▸ **Exercise objective**
What you return must match the records exactly.

▸ **Provided material**
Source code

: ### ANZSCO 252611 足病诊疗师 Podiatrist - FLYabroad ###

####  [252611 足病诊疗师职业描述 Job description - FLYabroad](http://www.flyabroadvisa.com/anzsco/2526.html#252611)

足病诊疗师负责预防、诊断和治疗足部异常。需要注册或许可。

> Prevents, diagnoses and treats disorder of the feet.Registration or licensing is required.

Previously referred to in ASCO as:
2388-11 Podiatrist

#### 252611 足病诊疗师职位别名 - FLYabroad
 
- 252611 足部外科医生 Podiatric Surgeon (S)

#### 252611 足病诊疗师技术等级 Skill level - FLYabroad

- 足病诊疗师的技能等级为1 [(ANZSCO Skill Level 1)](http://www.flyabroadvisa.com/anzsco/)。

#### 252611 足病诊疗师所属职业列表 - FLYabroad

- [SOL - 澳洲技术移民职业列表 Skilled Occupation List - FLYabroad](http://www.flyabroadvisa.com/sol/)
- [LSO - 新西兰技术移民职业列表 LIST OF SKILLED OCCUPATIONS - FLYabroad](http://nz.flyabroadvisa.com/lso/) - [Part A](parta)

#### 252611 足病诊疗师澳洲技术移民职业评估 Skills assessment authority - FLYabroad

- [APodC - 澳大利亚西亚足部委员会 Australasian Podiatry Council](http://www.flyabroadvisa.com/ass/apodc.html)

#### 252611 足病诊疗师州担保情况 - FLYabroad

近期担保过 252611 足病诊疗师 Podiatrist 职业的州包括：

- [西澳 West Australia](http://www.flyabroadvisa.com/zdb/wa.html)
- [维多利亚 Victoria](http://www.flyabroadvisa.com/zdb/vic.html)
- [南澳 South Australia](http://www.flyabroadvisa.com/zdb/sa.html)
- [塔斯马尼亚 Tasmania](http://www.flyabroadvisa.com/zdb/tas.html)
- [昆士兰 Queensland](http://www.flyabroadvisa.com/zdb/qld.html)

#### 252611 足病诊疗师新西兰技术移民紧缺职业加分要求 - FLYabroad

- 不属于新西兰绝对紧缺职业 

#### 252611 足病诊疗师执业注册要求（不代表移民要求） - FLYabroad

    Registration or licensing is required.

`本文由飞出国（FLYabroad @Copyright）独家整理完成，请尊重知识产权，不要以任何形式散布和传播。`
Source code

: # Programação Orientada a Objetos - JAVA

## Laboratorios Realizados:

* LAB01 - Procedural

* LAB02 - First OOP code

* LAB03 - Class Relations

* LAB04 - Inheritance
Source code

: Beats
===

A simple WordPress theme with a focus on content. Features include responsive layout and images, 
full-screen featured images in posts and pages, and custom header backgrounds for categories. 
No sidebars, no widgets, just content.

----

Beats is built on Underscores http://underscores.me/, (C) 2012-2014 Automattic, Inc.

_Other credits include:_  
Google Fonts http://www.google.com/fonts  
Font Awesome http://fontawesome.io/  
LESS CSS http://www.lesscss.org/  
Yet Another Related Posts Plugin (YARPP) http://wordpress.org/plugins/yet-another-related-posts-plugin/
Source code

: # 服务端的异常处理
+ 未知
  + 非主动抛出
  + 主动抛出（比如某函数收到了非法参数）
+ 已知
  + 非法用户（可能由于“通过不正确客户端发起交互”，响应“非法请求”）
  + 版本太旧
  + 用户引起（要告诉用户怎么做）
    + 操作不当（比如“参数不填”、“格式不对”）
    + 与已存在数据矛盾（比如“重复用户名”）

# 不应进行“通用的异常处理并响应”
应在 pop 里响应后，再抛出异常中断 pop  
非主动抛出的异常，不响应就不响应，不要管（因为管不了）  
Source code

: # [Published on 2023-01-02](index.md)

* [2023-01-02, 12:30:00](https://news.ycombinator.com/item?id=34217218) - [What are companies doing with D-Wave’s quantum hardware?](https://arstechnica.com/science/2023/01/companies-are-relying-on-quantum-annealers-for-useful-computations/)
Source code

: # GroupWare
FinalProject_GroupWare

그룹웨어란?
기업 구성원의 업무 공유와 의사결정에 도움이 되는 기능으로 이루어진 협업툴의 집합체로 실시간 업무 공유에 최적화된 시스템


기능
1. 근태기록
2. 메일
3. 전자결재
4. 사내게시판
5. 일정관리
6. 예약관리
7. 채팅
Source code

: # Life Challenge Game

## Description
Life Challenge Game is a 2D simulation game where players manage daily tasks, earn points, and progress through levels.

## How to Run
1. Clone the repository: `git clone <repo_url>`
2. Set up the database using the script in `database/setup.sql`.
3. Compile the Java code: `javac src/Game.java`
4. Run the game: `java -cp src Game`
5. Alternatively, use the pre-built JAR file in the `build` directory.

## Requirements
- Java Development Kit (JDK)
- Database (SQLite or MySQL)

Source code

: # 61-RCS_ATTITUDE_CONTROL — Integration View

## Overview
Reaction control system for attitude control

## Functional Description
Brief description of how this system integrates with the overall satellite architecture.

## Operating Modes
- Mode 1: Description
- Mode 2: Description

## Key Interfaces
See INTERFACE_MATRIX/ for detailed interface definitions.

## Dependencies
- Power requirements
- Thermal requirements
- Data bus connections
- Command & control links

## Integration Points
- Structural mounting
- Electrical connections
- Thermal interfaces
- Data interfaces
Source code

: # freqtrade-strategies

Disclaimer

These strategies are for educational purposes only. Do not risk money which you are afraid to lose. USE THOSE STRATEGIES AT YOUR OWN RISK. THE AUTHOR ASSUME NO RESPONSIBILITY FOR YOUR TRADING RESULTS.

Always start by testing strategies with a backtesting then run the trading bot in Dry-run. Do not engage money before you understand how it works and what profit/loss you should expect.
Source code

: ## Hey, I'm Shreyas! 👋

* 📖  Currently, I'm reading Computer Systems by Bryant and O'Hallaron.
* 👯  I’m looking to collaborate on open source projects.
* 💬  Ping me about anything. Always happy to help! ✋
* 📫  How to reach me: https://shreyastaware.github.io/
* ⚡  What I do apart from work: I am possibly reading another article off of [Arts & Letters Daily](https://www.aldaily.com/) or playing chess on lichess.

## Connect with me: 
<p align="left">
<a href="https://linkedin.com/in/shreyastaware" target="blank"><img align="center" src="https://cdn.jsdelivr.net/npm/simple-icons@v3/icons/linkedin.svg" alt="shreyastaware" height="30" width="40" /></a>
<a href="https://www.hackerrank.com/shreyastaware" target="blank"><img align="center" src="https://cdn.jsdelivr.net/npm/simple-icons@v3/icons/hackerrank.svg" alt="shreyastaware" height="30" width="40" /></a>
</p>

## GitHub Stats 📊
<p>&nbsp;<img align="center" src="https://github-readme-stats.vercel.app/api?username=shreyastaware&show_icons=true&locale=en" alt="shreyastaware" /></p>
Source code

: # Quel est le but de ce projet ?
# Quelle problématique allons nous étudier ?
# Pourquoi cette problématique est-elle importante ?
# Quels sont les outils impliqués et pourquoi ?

▸ **Solved problem**
Source code

: ### ANZSCO 252611 足病诊疗师 Podiatrist - FLYabroad ###

####  [252611 足病诊疗师职业描述 Job description - FLYabroad](http://www.flyabroadvisa.com/anzsco/2526.html#252611)

足病诊疗师负责预防、诊断和治疗足部异常。需要注册或许可。

> Prevents, diagnoses and treats disorder of the feet.Registration or licensing is required.

Previously referred to in ASCO as:
2388-11 Podiatrist

#### 252611 足病诊疗师职位别名 - FLYabroad
 
- 252611 足部外科医生 Podiatric Surgeon (S)

#### 252611 足病诊疗师技术等级 Skill level - FLYabroad

- 足病诊疗师的技能等级为1 [(ANZSCO Skill Level 1)](http://www.flyabroadvisa.com/anzsco/)。

#### 252611 足病诊疗师所属职业列表 - FLYabroad

- [SOL - 澳洲技术移民职业列表 Skilled Occupation List - FLYabroad](http://www.flyabroadvisa.com/sol/)
- [LSO - 新西兰技术移民职业列表 LIST OF SKILLED OCCUPATIONS - FLYabroad](http://nz.flyabroadvisa.com/lso/) - [Part A](parta)

#### 252611 足病诊疗师澳洲技术移民职业评估 Skills assessment authority - FLYabroad

- [APodC - 澳大利亚西亚足部委员会 Australasian Podiatry Council](http://www.flyabroadvisa.com/ass/apodc.html)

#### 252611 足病诊疗师州担保情况 - FLYabroad

近期担保过 252611 足病诊疗师 Podiatrist 职业的州包括：

- [西澳 West Australia](http://www.flyabroadvisa.com/zdb/wa.html)
- [维多利亚 Victoria](http://www.flyabroadvisa.com/zdb/vic.html)
- [南澳 South Australia](http://www.flyabroadvisa.com/zdb/sa.html)
- [塔斯马尼亚 Tasmania](http://www.flyabroadvisa.com/zdb/tas.html)
- [昆士兰 Queensland](http://www.flyabroadvisa.com/zdb/qld.html)

#### 252611 足病诊疗师新西兰技术移民紧缺职业加分要求 - FLYabroad

- 不属于新西兰绝对紧缺职业 

#### 252611 足病诊疗师执业注册要求（不代表移民要求） - FLYabroad

    Registration or licensing is required.

`本文由飞出国（FLYabroad @Copyright）独家整理完成，请尊重知识产权，不要以任何形式散布和传播。`
Source code

: # Programação Orientada a Objetos - JAVA

## Laboratorios Realizados:

* LAB01 - Procedural

* LAB02 - First OOP code

* LAB03 - Class Relations

* LAB04 - Inheritance
Source code

: Beats
===

A simple WordPress theme with a focus on content. Features include responsive layout and images, 
full-screen featured images in posts and pages, and custom header backgrounds for categories. 
No sidebars, no widgets, just content.

----

Beats is built on Underscores http://underscores.me/, (C) 2012-2014 Automattic, Inc.

_Other credits include:_  
Google Fonts http://www.google.com/fonts  
Font Awesome http://fontawesome.io/  
LESS CSS http://www.lesscss.org/  
Yet Another Related Posts Plugin (YARPP) http://wordpress.org/plugins/yet-another-related-posts-plugin/
Source code

: # 服务端的异常处理
+ 未知
  + 非主动抛出
  + 主动抛出（比如某函数收到了非法参数）
+ 已知
  + 非法用户（可能由于“通过不正确客户端发起交互”，响应“非法请求”）
  + 版本太旧
  + 用户引起（要告诉用户怎么做）
    + 操作不当（比如“参数不填”、“格式不对”）
    + 与已存在数据矛盾（比如“重复用户名”）

# 不应进行“通用的异常处理并响应”
应在 pop 里响应后，再抛出异常中断 pop  
非主动抛出的异常，不响应就不响应，不要管（因为管不了）  
Source code

: # [Published on 2023-01-02](index.md)

* [2023-01-02, 12:30:00](https://news.ycombinator.com/item?id=34217218) - [What are companies doing with D-Wave’s quantum hardware?](https://arstechnica.com/science/2023/01/companies-are-relying-on-quantum-annealers-for-useful-computations/)
Source code

: # GroupWare
FinalProject_GroupWare

그룹웨어란?
기업 구성원의 업무 공유와 의사결정에 도움이 되는 기능으로 이루어진 협업툴의 집합체로 실시간 업무 공유에 최적화된 시스템


기능
1. 근태기록
2. 메일
3. 전자결재
4. 사내게시판
5. 일정관리
6. 예약관리
7. 채팅
Source code

: # Life Challenge Game

## Description
Life Challenge Game is a 2D simulation game where players manage daily tasks, earn points, and progress through levels.

## How to Run
1. Clone the repository: `git clone <repo_url>`
2. Set up the database using the script in `database/setup.sql`.
3. Compile the Java code: `javac src/Game.java`
4. Run the game: `java -cp src Game`
5. Alternatively, use the pre-built JAR file in the `build` directory.

## Requirements
- Java Development Kit (JDK)
- Database (SQLite or MySQL)

Source code

: # 61-RCS_ATTITUDE_CONTROL — Integration View

## Overview
Reaction control system for attitude control

## Functional Description
Brief description of how this system integrates with the overall satellite architecture.

## Operating Modes
- Mode 1: Description
- Mode 2: Description

## Key Interfaces
See INTERFACE_MATRIX/ for detailed interface definitions.

## Dependencies
- Power requirements
- Thermal requirements
- Data bus connections
- Command & control links

## Integration Points
- Structural mounting
- Electrical connections
- Thermal interfaces
- Data interfaces
Source code

: # freqtrade-strategies

Disclaimer

These strategies are for educational purposes only. Do not risk money which you are afraid to lose. USE THOSE STRATEGIES AT YOUR OWN RISK. THE AUTHOR ASSUME NO RESPONSIBILITY FOR YOUR TRADING RESULTS.

Always start by testing strategies with a backtesting then run the trading bot in Dry-run. Do not engage money before you understand how it works and what profit/loss you should expect.
Source code

: ## Hey, I'm Shreyas! 👋

* 📖  Currently, I'm reading Computer Systems by Bryant and O'Hallaron.
* 👯  I’m looking to collaborate on open source projects.
* 💬  Ping me about anything. Always happy to help! ✋
* 📫  How to reach me: https://shreyastaware.github.io/
* ⚡  What I do apart from work: I am possibly reading another article off of [Arts & Letters Daily](https://www.aldaily.com/) or playing chess on lichess.

## Connect with me: 
<p align="left">
<a href="https://linkedin.com/in/shreyastaware" target="blank"><img align="center" src="https://cdn.jsdelivr.net/npm/simple-icons@v3/icons/linkedin.svg" alt="shreyastaware" height="30" width="40" /></a>
<a href="https://www.hackerrank.com/shreyastaware" target="blank"><img align="center" src="https://cdn.jsdelivr.net/npm/simple-icons@v3/icons/hackerrank.svg" alt="shreyastaware" height="30" width="40" /></a>
</p>

## GitHub Stats 📊
<p>&nbsp;<img align="center" src="https://github-readme-stats.vercel.app/api?username=shreyastaware&show_icons=true&locale=en" alt="shreyastaware" /></p>
Source code

: # Quel est le but de ce projet ?
# Quelle problématique allons nous étudier ?
# Pourquoi cette problématique est-elle importante ?
# Quels sont les outils impliqués et pourquoi ?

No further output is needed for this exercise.